Villous 3D nanoconfined flexible carbon fibers-based electrode toward dopamine electrochemical detection

Abstract

Flexible sensing interfaces for the analysis of biological samples are crucial to realize human dopamine health detection; thus, flexible sensors for biomolecular analysis have attracted considerable attention. Herein, we report a villous three-dimensional (3D) nanoconfined carbon fibers-based flexible sensor for the electrochemical analysis of dopamine (DA).
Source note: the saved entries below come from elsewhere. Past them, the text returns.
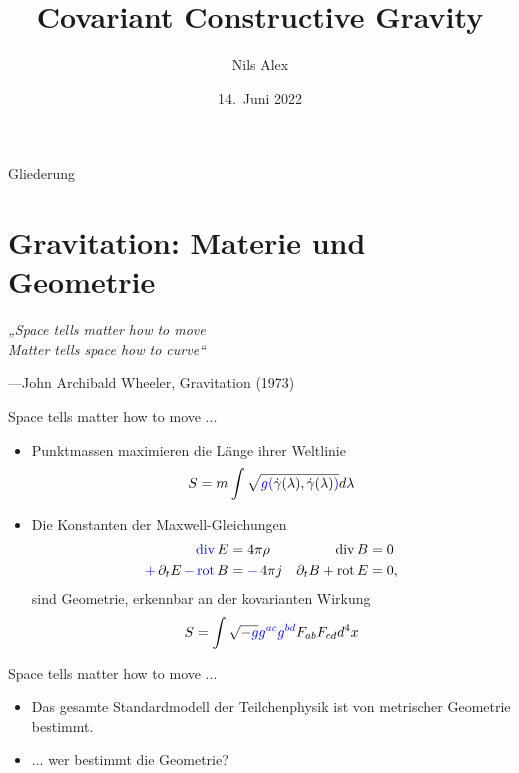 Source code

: \documentclass{beamer}
\title{Covariant Constructive Gravity}
\date{14.\ Juni 2022}
\author{Nils Alex}
\institute{FAU Erlangen-Nürnberg}
\begin{document}
    \maketitle

    \begin{frame}{Gliederung}
        \tableofcontents
    \end{frame}


    \section{Gravitation: Materie und Geometrie}\label{sec:materie-und-geometrie}

    \begin{frame}{}
        \Large
        \textit{„Space tells matter how to move \\
        Matter tells space how to curve“}

        \normalsize
        ---John Archibald Wheeler, Gravitation (1973)
    \end{frame}

    \begin{frame}{Space tells matter how to move ...}
        \begin{itemize}
            \item{Punktmassen maximieren die {\color{blue}Länge} ihrer Weltlinie \\
                \[ S = m \int \sqrt{{\color{blue}g(}\dot\gamma(\lambda),\dot\gamma(\lambda){\color{blue})}} d\lambda \]} \pause
            \item{Die Konstanten der Maxwell-Gleichungen
                \begin{align*}
                    \mathop{\color{blue}\operatorname{div}} E &= 4\pi \rho & \operatorname{div} B &= 0 \\
                    \mathop{\color{blue}+} \partial_t E \mathop{\color{blue}-} \mathop{\color{blue}\operatorname{rot}} B &= \mathop{\color{blue}-}4\pi j & \partial_t B + \operatorname{rot} E &= 0,
                \end{align*}
                sind Geometrie, erkennbar an der kovarianten Wirkung
                \[
                    S = \int \sqrt{-\color{blue}g}{\color{blue}g^{ac}g^{bd}} F_{ab} F_{cd} d^4 x
                \]
            }
        \end{itemize}
    \end{frame}

    \begin{frame}{Space tells matter how to move ...}
        \begin{itemize}
            \item{Das gesamte Standardmodell der Teilchenphysik ist von metrischer Geometrie bestimmt.} \pause
            \item{... wer bestimmt die Geometrie?}
        \end{itemize}
    \end{frame}
\end{document}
Carbon nanofibers-modified carbon fibers (CNFs/CFs) with abundant nanochannels were obtained by chemical vapor deposition, and the sensing platform achieved ultra-sensitive analysis owing to the construction of nanoconfined spaces. The combination of a 3D network structure and surface N doping (N-CNFs/CFs) significantly enhanced the local enrichment of DA, thus providing a basis for ultrasensitive detection of DA. Furthermore, modified Au nanoparticles (Au/N-CNFs/CFs) exhibited s enhanced the electrocatalytic ability and electron transfer efficiency. The detection limit for DA reached 0.087 μM (S/N = 3) in the linear range of 1–800 μM. Under optimal conditions, the designed electrode material shows good performance in complex biological environments, including human serum, urine, and artificial cerebrospinal fluid). The developed Au/N-CNFs/CFs therefore provide a portable and efficient sensor for the clinical detection of biomolecules.